Saved data entries:
------------------------------------------------------------
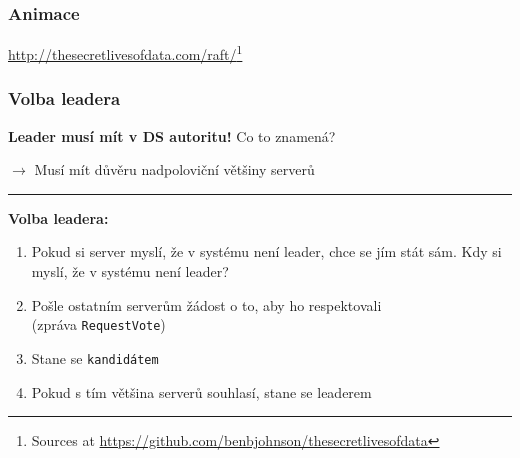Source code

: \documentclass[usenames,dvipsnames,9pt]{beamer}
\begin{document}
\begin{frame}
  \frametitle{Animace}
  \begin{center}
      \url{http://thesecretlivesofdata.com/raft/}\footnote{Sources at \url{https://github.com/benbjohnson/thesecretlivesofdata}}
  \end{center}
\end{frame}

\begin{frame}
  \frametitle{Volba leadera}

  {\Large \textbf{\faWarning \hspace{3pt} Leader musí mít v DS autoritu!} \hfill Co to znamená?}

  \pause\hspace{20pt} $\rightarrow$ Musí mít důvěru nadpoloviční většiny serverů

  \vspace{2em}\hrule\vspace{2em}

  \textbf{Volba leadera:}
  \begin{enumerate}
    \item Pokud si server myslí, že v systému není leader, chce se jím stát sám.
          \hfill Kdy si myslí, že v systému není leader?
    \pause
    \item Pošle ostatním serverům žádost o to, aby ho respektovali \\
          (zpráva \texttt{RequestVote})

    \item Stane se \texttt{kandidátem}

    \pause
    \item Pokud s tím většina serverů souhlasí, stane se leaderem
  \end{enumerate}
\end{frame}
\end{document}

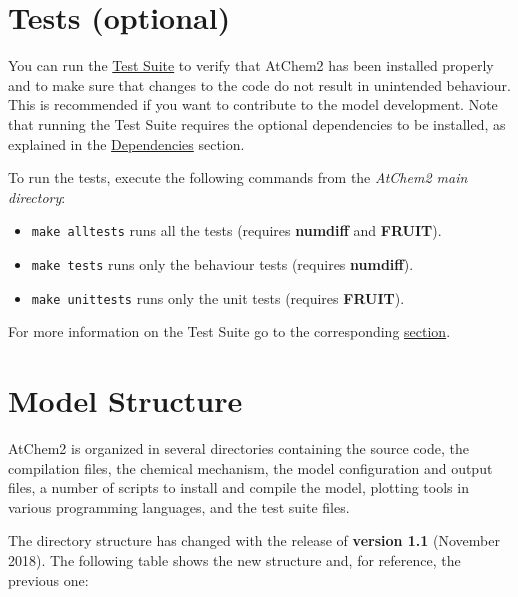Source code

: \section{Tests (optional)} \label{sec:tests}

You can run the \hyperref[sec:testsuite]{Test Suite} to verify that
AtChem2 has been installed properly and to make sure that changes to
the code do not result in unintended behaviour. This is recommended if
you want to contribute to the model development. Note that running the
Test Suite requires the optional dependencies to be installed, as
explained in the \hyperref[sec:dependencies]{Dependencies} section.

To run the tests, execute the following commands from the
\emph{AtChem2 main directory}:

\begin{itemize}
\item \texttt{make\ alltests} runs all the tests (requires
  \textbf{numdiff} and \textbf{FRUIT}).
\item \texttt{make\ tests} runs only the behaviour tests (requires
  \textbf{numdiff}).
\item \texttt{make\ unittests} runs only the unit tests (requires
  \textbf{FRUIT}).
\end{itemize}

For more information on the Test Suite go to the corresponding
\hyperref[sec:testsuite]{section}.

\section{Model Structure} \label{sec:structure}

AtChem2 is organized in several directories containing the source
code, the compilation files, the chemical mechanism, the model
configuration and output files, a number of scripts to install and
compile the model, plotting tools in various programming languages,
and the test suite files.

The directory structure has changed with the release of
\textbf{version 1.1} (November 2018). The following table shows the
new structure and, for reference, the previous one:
------------------------------------------------------------
PROBLEM DESCRIPTION. A bare number is the whole answer: state how many lines in the data above contain "begin".

EXERCISE OUTPUT. 6